** Action item **
When a line of the records contains "harmonic", copy it.

** Information given **
☆ ☆ ☆ ☆ ☆

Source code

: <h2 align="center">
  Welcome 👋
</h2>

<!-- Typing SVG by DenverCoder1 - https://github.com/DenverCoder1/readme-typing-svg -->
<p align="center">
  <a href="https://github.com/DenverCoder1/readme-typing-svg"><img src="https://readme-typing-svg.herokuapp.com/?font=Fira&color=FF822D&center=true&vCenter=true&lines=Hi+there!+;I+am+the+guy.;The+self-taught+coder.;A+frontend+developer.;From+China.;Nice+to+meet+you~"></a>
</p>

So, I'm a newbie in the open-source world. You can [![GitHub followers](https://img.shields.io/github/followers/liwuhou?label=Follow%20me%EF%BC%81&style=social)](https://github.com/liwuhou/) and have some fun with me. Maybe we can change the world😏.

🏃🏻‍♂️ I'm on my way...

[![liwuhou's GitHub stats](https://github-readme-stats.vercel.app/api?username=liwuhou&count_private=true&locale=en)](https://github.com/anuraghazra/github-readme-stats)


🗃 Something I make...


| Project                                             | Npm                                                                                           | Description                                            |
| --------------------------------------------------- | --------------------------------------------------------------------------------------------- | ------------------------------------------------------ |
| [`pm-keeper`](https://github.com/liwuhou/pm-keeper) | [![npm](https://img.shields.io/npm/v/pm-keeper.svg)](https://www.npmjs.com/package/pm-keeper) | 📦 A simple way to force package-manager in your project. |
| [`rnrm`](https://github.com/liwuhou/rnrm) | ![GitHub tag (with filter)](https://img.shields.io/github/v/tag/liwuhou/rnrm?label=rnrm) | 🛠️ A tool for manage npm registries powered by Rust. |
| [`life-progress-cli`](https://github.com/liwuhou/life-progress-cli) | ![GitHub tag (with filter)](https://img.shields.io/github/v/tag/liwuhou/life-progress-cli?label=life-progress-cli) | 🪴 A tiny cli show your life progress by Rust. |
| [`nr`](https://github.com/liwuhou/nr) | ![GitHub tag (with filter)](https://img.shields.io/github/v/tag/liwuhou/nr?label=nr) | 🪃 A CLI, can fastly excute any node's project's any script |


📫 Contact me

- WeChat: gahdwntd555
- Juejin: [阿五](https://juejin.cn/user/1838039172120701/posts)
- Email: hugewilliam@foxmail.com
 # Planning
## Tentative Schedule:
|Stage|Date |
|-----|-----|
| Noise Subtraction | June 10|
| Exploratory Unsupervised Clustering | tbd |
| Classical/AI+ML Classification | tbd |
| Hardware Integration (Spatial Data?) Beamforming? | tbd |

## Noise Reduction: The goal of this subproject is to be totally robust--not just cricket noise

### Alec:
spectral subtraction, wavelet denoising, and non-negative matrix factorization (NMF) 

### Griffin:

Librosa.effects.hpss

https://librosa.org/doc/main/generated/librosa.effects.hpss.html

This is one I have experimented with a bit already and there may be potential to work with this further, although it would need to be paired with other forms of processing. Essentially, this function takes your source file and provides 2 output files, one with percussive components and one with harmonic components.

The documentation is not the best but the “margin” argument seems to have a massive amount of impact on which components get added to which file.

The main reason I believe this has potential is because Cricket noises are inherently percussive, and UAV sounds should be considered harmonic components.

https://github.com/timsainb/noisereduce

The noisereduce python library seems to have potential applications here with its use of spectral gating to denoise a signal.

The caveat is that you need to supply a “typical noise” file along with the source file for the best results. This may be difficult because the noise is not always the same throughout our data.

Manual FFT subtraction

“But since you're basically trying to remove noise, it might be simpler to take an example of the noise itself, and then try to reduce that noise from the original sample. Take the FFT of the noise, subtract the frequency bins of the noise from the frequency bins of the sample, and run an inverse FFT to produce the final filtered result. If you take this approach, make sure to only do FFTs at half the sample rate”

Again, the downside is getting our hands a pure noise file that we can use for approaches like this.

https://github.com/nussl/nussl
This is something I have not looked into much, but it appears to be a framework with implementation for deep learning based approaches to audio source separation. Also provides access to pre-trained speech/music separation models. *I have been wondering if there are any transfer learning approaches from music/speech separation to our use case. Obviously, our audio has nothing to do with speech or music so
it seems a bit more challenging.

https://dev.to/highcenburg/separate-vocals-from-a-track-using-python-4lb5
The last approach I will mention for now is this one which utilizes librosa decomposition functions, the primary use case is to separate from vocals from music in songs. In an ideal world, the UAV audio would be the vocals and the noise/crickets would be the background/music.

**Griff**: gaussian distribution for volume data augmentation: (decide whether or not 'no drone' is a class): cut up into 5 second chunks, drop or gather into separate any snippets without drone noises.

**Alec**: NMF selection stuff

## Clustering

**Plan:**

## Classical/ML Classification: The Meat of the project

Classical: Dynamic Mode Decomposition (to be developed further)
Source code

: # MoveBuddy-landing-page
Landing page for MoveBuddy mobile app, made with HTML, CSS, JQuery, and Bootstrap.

☆ ☆ ☆ ☆ ☆

** Answer section **
This is one I have experimented with a bit already and there may be potential to work with this further, although it would need to be paired with other forms of processing. Essentially, this function takes your source file and provides 2 output files, one with percussive components and one with harmonic components.
The main reason I believe this has potential is because Cricket noises are inherently percussive, and UAV sounds should be considered harmonic components.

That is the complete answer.